Abstract
Affiliative social bonds are linked to fitness components in many social mammals. However, despite their importance, little is known about how the tendency to form social bonds develops in young animals, or if the development of social behavior is heritable and thus can evolve. Using four decades of longitudinal observational data from a wild baboon population, we assessed the environmental determinants of an important social developmental milestone in baboons—the age at which a young animal first grooms a conspecific—and we assessed how mother-offspring grooming reciprocity develops during the juvenile period. We found that grooming development differs between the sexes: female infants groom at an earlier age and reach reciprocity in grooming with their mother earlier than males. Using the quantitative genetic ‘animal model’, we also found that age at first grooming behavior for both sexes is weakly heritable (h2 = 4.3%). These results show that sex differences in grooming emerge at a young age; that strong, reciprocal social relationships between mothers and daughters begin very early in life; and that age at first grooming is heritable and therefore can be shaped by natural selection.

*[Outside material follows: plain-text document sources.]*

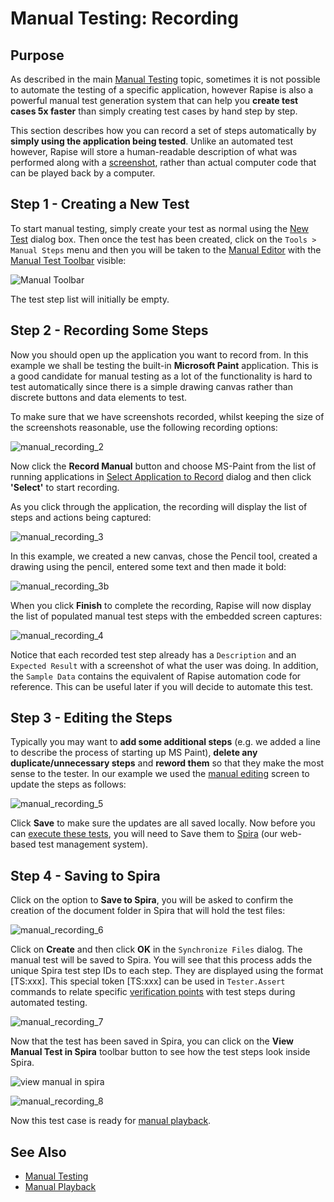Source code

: # Manual Testing: Recording

## Purpose

As described in the main [Manual Testing](manual_testing.md) topic, sometimes it is not possible to automate the testing of a specific application, however Rapise is also a powerful manual test generation system that can help you **create test cases 5x faster** than simply creating test cases by hand step by step.

This section describes how you can record a set of steps automatically by **simply using the application being tested**. Unlike an automated test however, Rapise will store a human-readable description of what was performed along with a [screenshot](image_capture.md), rather than actual computer code that can be played back by a computer.

## Step 1 - Creating a New Test

To start manual testing, simply create your test as normal using the [New Test](create_a_new_test.md) dialog box. Then once the test has been created, click on the `Tools > Manual Steps` menu and then you will be taken to the [Manual Editor](manual_test_editor.md) with the [Manual Test Toolbar](menu_and_toolbars.md#manual-toolbar) visible:

![Manual Toolbar](./img/manual_testing_recording1.png)

The test step list will initially be empty.

## Step 2 - Recording Some Steps

Now you should open up the application you want to record from. In this example we shall be testing the built-in **Microsoft Paint** application. This is a good candidate for manual testing as a lot of the functionality is hard to test automatically since there is a simple drawing canvas rather than discrete buttons and data elements to test.

To make sure that we have screenshots recorded, whilst keeping the size of the screenshots reasonable, use the following recording options:

![manual_recording_2](./img/manual_testing_recording3.png)

Now click the **Record Manual** button and choose MS-Paint from the list of running applications in [Select Application to Record](select_an_application_to_record_dialog.md) dialog and then click **'Select'** to start recording.

As you click through the application, the recording will display the list of steps and actions being captured:

![manual_recording_3](./img/manual_testing_recording4.png)

In this example, we created a new canvas, chose the Pencil tool, created a drawing using the pencil, entered some text and then made it bold:

![manual_recording_3b](./img/manual_testing_recording5.png)

When you click **Finish** to complete the recording, Rapise will now display the list of populated manual test steps with the embedded screen captures:

![manual_recording_4](./img/manual_testing_recording6.png)

Notice that each recorded test step already has a `Description` and an `Expected Result` with a screenshot of what the user was doing. In addition, the `Sample Data` contains the equivalent of Rapise automation code for reference. This can be useful later if you will decide to automate this test.

## Step 3 - Editing the Steps

Typically you may want to **add some additional steps** (e.g. we added a line to describe the process of starting up MS Paint), **delete any duplicate/unnecessary steps** and **reword them** so that they make the most sense to the tester. In our example we used the [manual editing](manual_test_editor.md) screen to update the steps as follows:

![manual_recording_5](./img/manual_testing_recording7.png)

Click **Save** to make sure the updates are all saved locally. Now before you can [execute these tests](manual_testing_playback.md), you will need to Save them to [Spira](spiratest_integration.md) (our web-based test management system).

## Step 4 - Saving to Spira

Click on the option to **Save to Spira**, you will be asked to confirm the creation of the document folder in Spira that will hold the test files:

![manual_recording_6](./img/manual_testing_recording8.png)

Click on **Create** and then click **OK** in the `Synchronize Files` dialog. The manual test will be saved to Spira. You will see that this process adds the unique Spira test step IDs to each step. They are displayed using the format [TS:xxx]. This special token [TS:xxx] can be used in `Tester.Assert` commands to relate specific [verification points](checkpoints.md) with test steps during automated testing.

![manual_recording_7](./img/manual_testing_recording9.png)

Now that the test has been saved in Spira, you can click on the **View Manual Test in Spira** toolbar button to see how the test steps look inside Spira.

![view manual in spira](img/manual_testing_recording_view_manual_in_spira.png)

![manual_recording_8](./img/manual_testing_recording10.png)

Now this test case is ready for [manual playback](manual_playback.md).

## See Also
* [Manual Testing](manual_testing.md)
* [Manual Playback](manual_testing_playback.md)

Competing Interest Statement
The authors have declared no competing interest.
Footnotes
Funding: We gratefully acknowledge the support of the National Science Foundation and the National Institutes of Health for the majority of the data represented here, including through NSF IOS 1456832, NIH R01AG053308, R01AG053330, R01AG071684, R01HD088558, R01AG075914, and P01AG031719. A.S.F. was supported by NSF GRFP (DGE 1644868) and NIH T32GM007754.
Conflict of Interest: The authors declare no conflict of interest.